At the Philadelphia abortion helpline, counselors arrive each morning to the nonstop ring of calls from women and teens who are seeking to end a pregnancy but can’t afford to. In this short documentary we learn how economic stigma and cruel legislation determines who in America has access to abortion.
At the abortion helpline in Philadelphia, counselors arrive each morning to the nonstop ring of calls from women and teens who seek to end a pregnancy but can’t afford to. This short documentary exposes a rigged system and the shocking history of federal policies designed to keep poor women from access to safe abortion. Two timelines draw the viewer into the perilous situation in which a woman can find herself. The clock ticks as the caller races to gather funds to pay even a discounted rate for an abortion before she is pushed into a later and more expensive procedure. At the same time, the counselors at the abortion fund—all called “Lisa”— struggle to stretch a budget to last the week so Friday’s “Lisa” won’t be empty-handed when the phone rings.
In 1977, three years after Roe v. Wade became the law of the land, the Hyde Amendment was enacted with the explicit intention of denying poor individuals—those receiving Medicaid—access to abortion. The film gives voice to those often overlooked in the contentious debate about reproductive justice: the women themselves. The callers, seeking to control their fertility and family size, and the counselors—college students grappling with their capacity to help women in need— flesh out the lived reality of those affected by the Hyde Amendment. Our film is set in Philadelphia, but similar scenes play out across the country where abortion is out of reach for many.
It is important to share the work of the abortion helpline both because it is successful and because—in today's political climate—it can never be successful. Some callers, when told the cost of an abortion, give up. Some take too long gathering funds, resulting in costs that rise prohibitively or a pregnancy too late to terminate. Some call when the helpline is running out of cash and not enough help is available. All too often there is just one too many barrier to getting an abortion. The filmmakers aspire to close the opportunity gap for women and girls in our society. ABORTION HELPLINE: THIS IS LISA will serve as a harsh reminder that we need to increase our support to those who are being left behind by unjust policies.
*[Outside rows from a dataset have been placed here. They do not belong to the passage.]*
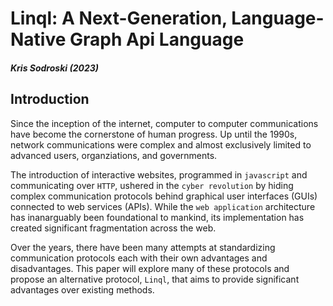 # Linql: A Next-Generation, Language-Native Graph Api Language
##### Kris Sodroski (2023)  

## Introduction 

Since the inception of the internet, computer to computer communications have become the cornerstone of human progress.  Up until the 1990s, network communications were complex and almost exclusively limited to advanced users, organziations, and governments.  

The introduction of interactive websites, programmed in `javascript` and communicating over `HTTP`,  ushered in the `cyber revolution` by hiding complex communication protocols behind graphical user interfaces (GUIs) connected to web services (APIs).  While the `web application` architecture has inanarguably been foundational to mankind, its implementation has created significant fragmentation across the web. 

Over the years, there have been many attempts at standardizing communication protocols each with their own advantages and disadvantages.  This paper will explore many of these protocols and propose an alternative protocol, `Linql`, that aims to provide significant advantages over existing methods.     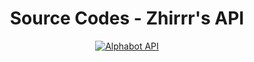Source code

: <div align="center">
 
# Source Codes - Zhirrr's API
<p align="center">
<a href="#"><img title="Alphabot API" src="https://img.shields.io/badge/Zhirrr Api-blue?colorA=%23ff0000&colorB=%23017e40&style=for-the-badge"></a>
</p>
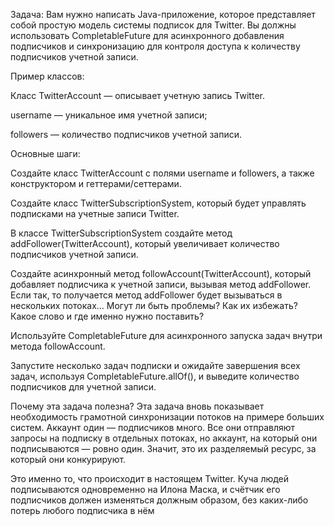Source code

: Задача: Вам нужно написать Java-приложение,
которое представляет собой простую модель системы подписок для Twitter. 
Вы должны использовать CompletableFuture для асинхронного добавления подписчиков 
и синхронизацию для контроля доступа к количеству подписчиков учетной записи.

Пример классов:

Класс TwitterAccount — описывает учетную запись Twitter.

username — уникальное имя учетной записи;

followers — количество подписчиков учетной записи.

Основные шаги:

Создайте класс TwitterAccount с полями username и followers, 
а также конструктором и геттерами/сеттерами.

Создайте класс TwitterSubscriptionSystem, 
который будет управлять подписками на учетные записи Twitter.

В классе TwitterSubscriptionSystem создайте метод addFollower(TwitterAccount),
который увеличивает количество подписчиков учетной записи.

Создайте асинхронный метод followAccount(TwitterAccount), 
который добавляет подписчика к учетной записи, вызывая метод addFollower. 
Если так, то получается метод addFollower будет вызываться в нескольких потоках… 
Могут ли быть проблемы? Как их избежать? Какое слово и где именно нужно поставить?

Используйте CompletableFuture для асинхронного запуска задач внутри метода followAccount.

Запустите несколько задач подписки и ожидайте завершения всех задач, 
используя CompletableFuture.allOf(), и выведите количество подписчиков для учетной записи.

Почему эта задача полезна?
Эта задача вновь показывает необходимость грамотной 
синхронизации потоков на примере больших систем. 
Аккаунт один — подписчиков много. Все они отправляют запросы на 
подписку в отдельных потоках, но аккаунт, на который они подписываются — ровно один. 
Значит, это их разделяемый ресурс, за который они конкурируют.

Это именно то, что происходит в настоящем Twitter. 
Куча людей подписываются одновременно на Илона Маска, 
и счётчик его подписчиков должен изменяться должным образом, 
без каких-либо потерь любого подписчика в нём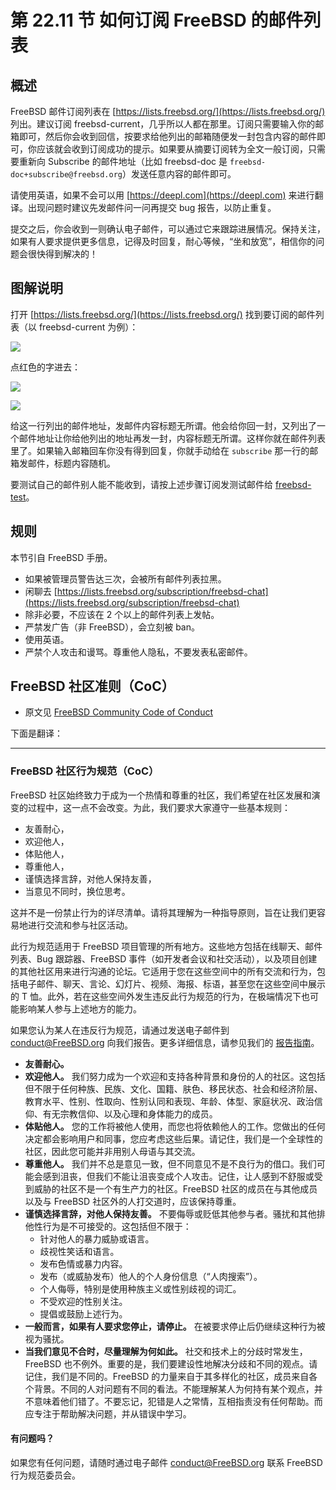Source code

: # 第 22.11 节 如何订阅 FreeBSD 的邮件列表

## 概述

FreeBSD 邮件订阅列表在 [https://lists.freebsd.org/](https://lists.freebsd.org/) 列出。建议订阅 freebsd-current，几乎所以人都在那里。订阅只需要输入你的邮箱即可，然后你会收到回信，按要求给他列出的邮箱随便发一封包含内容的邮件即可，你应该就会收到订阅成功的提示。如果要从摘要订阅转为全文一般订阅，只需要重新向 Subscribe 的邮件地址（比如 freebsd-doc 是 `freebsd-doc+subscribe@freebsd.org`）发送任意内容的邮件即可。

请使用英语，如果不会可以用 [https://deepl.com](https://deepl.com) 来进行翻译。出现问题时建议先发邮件问一问再提交 bug 报告，以防止重复。

提交之后，你会收到一则确认电子邮件，可以通过它来跟踪进展情况。保持关注，如果有人要求提供更多信息，记得及时回复，耐心等候，“坐和放宽”，相信你的问题会很快得到解决的！

## 图解说明

打开 [https://lists.freebsd.org/](https://lists.freebsd.org/) 找到要订阅的邮件列表（以 freebsd-current 为例）：

![](../.gitbook/assets/mail1.png)

点红色的字进去：

![](../.gitbook/assets/mail2.png)

![](../.gitbook/assets/mail3.png)

给这一行列出的邮件地址，发邮件内容标题无所谓。他会给你回一封，又列出了一个邮件地址让你给他列出的地址再发一封，内容标题无所谓。这样你就在邮件列表里了。如果输入邮箱回车你没有得到回复，你就手动给在 `subscribe` 那一行的邮箱发邮件，标题内容随机。

要测试自己的邮件别人能不能收到，请按上述步骤订阅发测试邮件给 [freebsd-test](https://lists.freebsd.org/subscription/freebsd-test)。

## 规则

本节引自 FreeBSD 手册。

- 如果被管理员警告达三次，会被所有邮件列表拉黑。
- 闲聊去 [https://lists.freebsd.org/subscription/freebsd-chat](https://lists.freebsd.org/subscription/freebsd-chat)
- 除非必要，不应该在 2 个以上的邮件列表上发帖。
- 严禁发广告（非 FreeBSD），会立刻被 ban。
- 使用英语。
- 严禁个人攻击和谩骂。尊重他人隐私，不要发表私密邮件。

## FreeBSD 社区准则（CoC）

- 原文见 [FreeBSD Community Code of Conduct](https://www.freebsd.org/internal/code-of-conduct/)

下面是翻译：

---

### FreeBSD 社区行为规范（CoC）

FreeBSD 社区始终致力于成为一个热情和尊重的社区，我们希望在社区发展和演变的过程中，这一点不会改变。为此，我们要求大家遵守一些基本规则：

* 友善耐心，
* 欢迎他人，
* 体贴他人，
* 尊重他人，
* 谨慎选择言辞，对他人保持友善，
* 当意见不同时，换位思考。

这并不是一份禁止行为的详尽清单。请将其理解为一种指导原则，旨在让我们更容易地进行交流和参与社区活动。

此行为规范适用于 FreeBSD 项目管理的所有地方。这些地方包括在线聊天、邮件列表、Bug 跟踪器、FreeBSD 事件（如开发者会议和社交活动），以及项目创建的其他社区用来进行沟通的论坛。它适用于您在这些空间中的所有交流和行为，包括电子邮件、聊天、言论、幻灯片、视频、海报、标语，甚至您在这些空间中展示的 T 恤。此外，若在这些空间外发生违反此行为规范的行为，在极端情况下也可能影响某人参与上述地方的能力。

如果您认为某人在违反行为规范，请通过发送电子邮件到 [conduct@FreeBSD.org](mailto:conduct@freebsd.org) 向我们报告。更多详细信息，请参见我们的 [报告指南](https://www.freebsd.org/internal/conduct-reporting/)。

* **友善耐心。**
* **欢迎他人。** 我们努力成为一个欢迎和支持各种背景和身份的人的社区。这包括但不限于任何种族、民族、文化、国籍、肤色、移民状态、社会和经济阶层、教育水平、性别、性取向、性别认同和表现、年龄、体型、家庭状况、政治信仰、有无宗教信仰、以及心理和身体能力的成员。
* **体贴他人。** 您的工作将被他人使用，而您也将依赖他人的工作。您做出的任何决定都会影响用户和同事，您应考虑这些后果。请记住，我们是一个全球性的社区，因此您可能并非用别人母语与其交流。
* **尊重他人。** 我们并不总是意见一致，但不同意见不是不良行为的借口。我们可能会感到沮丧，但我们不能让沮丧变成个人攻击。记住，让人感到不舒服或受到威胁的社区不是一个有生产力的社区。FreeBSD 社区的成员在与其他成员以及与 FreeBSD 社区外的人打交道时，应该保持尊重。
* **谨慎选择言辞，对他人保持友善。** 不要侮辱或贬低其他参与者。骚扰和其他排他性行为是不可接受的。这包括但不限于：
  * 针对他人的暴力威胁或语言。
  * 歧视性笑话和语言。
  * 发布色情或暴力内容。
  * 发布（或威胁发布）他人的个人身份信息（“人肉搜索”）。
  * 个人侮辱，特别是使用种族主义或性别歧视的词汇。
  * 不受欢迎的性别关注。
  * 提倡或鼓励上述行为。
* **一般而言，如果有人要求您停止，请停止。** 在被要求停止后仍继续这种行为被视为骚扰。
* **当我们意见不合时，尽量理解为何如此。** 社交和技术上的分歧时常发生，FreeBSD 也不例外。重要的是，我们要建设性地解决分歧和不同的观点。请记住，我们是不同的。FreeBSD 的力量来自于其多样化的社区，成员来自各个背景。不同的人对问题有不同的看法。不能理解某人为何持有某个观点，并不意味着他们错了。不要忘记，犯错是人之常情，互相指责没有任何帮助。而应专注于帮助解决问题，并从错误中学习。

#### 有问题吗？

如果您有任何问题，请随时通过电子邮件 [conduct@FreeBSD.org](mailto:conduct@freebsd.org) 联系 FreeBSD 行为规范委员会。

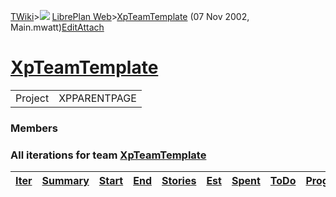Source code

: [TWiki](Main_WebHome)&gt;![](/twiki/pub/TWiki/TWikiDocGraphics/web-bg-small.gif) [LibrePlan Web](LibrePlan_WebHome)&gt;[XpTeamTemplate](LibrePlan_XpTeamTemplate "Topic revision: 5 (07 Nov 2002 - 16:36:52)") (07 Nov 2002, Main.mwatt)[Edit](LibrePlan_XpTeamTemplate?t=1520343736 "Edit this topic text")[Attach](/twiki/bin/attach/LibrePlan/XpTeamTemplate "Attach an image or document to this topic")  

 [XpTeamTemplate](LibrePlan_XpTeamTemplate)
===========================================

|         |              |
|---------|--------------|
| Project | XPPARENTPAGE |

###  Members

###  All iterations for team [XpTeamTemplate](LibrePlan_XpTeamTemplate)

| [Iter](LibrePlan_XpTeamTemplate?sortcol=0;table=2;up=0#sorted_table "Sort by this column") | [Summary](LibrePlan_XpTeamTemplate?sortcol=1;table=2;up=0#sorted_table "Sort by this column") | [Start](LibrePlan_XpTeamTemplate?sortcol=2;table=2;up=0#sorted_table "Sort by this column") | [End](LibrePlan_XpTeamTemplate?sortcol=3;table=2;up=0#sorted_table "Sort by this column") | [Stories](LibrePlan_XpTeamTemplate?sortcol=4;table=2;up=0#sorted_table "Sort by this column") | [Est](LibrePlan_XpTeamTemplate?sortcol=5;table=2;up=0#sorted_table "Sort by this column") | [Spent](LibrePlan_XpTeamTemplate?sortcol=6;table=2;up=0#sorted_table "Sort by this column") | [ToDo](LibrePlan_XpTeamTemplate?sortcol=7;table=2;up=0#sorted_table "Sort by this column") | [Progress](LibrePlan_XpTeamTemplate?sortcol=8;table=2;up=0#sorted_table "Sort by this column") | [Done](LibrePlan_XpTeamTemplate?sortcol=9;table=2;up=0#sorted_table "Sort by this column") | [Overrun](LibrePlan_XpTeamTemplate?sortcol=10;table=2;up=0#sorted_table "Sort by this column") |
|--------------------------------------------------------------------------------------------|-----------------------------------------------------------------------------------------------|---------------------------------------------------------------------------------------------|-------------------------------------------------------------------------------------------|-----------------------------------------------------------------------------------------------|-------------------------------------------------------------------------------------------|---------------------------------------------------------------------------------------------|--------------------------------------------------------------------------------------------|------------------------------------------------------------------------------------------------|--------------------------------------------------------------------------------------------|------------------------------------------------------------------------------------------------|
“Our ability to make real decisions about pregnancy and parenting can’t be separated from the economic realities of our lives. Each of us, no matter our gender, race, or occupation, should be able to live, work, and make decisions about the future with dignity and with the resources we need to thrive.” —allaboveall.org
Barbara Attie and Janet Goldwater
Barbara Attie and Janet Goldwater, whose work has been recognized with a prestigious Pew Fellowship in the Arts, have collaborated on award-winning documentaries for national and international broadcast and wide-spread educational and advocacy use since 1990. Their nationally broadcast documentaries include BaddDDD SONIA SANCHEZ (2015) a biography of the renowned African American poet and activist. BaddDDD SONIA SANCHEZ was nominated for a national EMMY® AWARD for Outstanding Arts and Culture Documentary, was supported by the NEA and Sundance Documentary Fund, and was broadcast on America ReFramed. MRS. GOUNDO’S DAUGHTER (2009), an ITVS co-production also supported by Sundance, is about a Malian woman seeking asylum in the US to protect her daughter from female genital cutting. MAGGIE GROWLS (ITVS co-production with support from the NEH, 2002) a whimsical biography of Gray Panther founder Maggie Kuhn, was the premiere program on PBS’ Independent Lens series in 2003. LANDOWSKA: UNCOMMON VISIONARY (1997), a biography of the celebrated harpsichordist Wanda Landowska, was broadcast nationally on PBS.
Their documentaries on reproductive justice include ROSITA (HBO Latin America, 2005), the story of a 9-year-old Nicaraguan girl whose rape and pregnancy resulted in a political and religious uproar that resonated across Latin America; I WITNESS: SHOT DOWN IN PENSACOLA (1998), about terrorism waged at Pensacola’s abortion clinics by religious zealots; and MOTHERLESS: A LEGACY OF LOSS FROM ILLEGAL ABORTION (1992) about children orphaned when their mothers died after back-alley abortions before Roe V. Wade. The ACLU created a website to stream MOTHERLESS to a wide audience.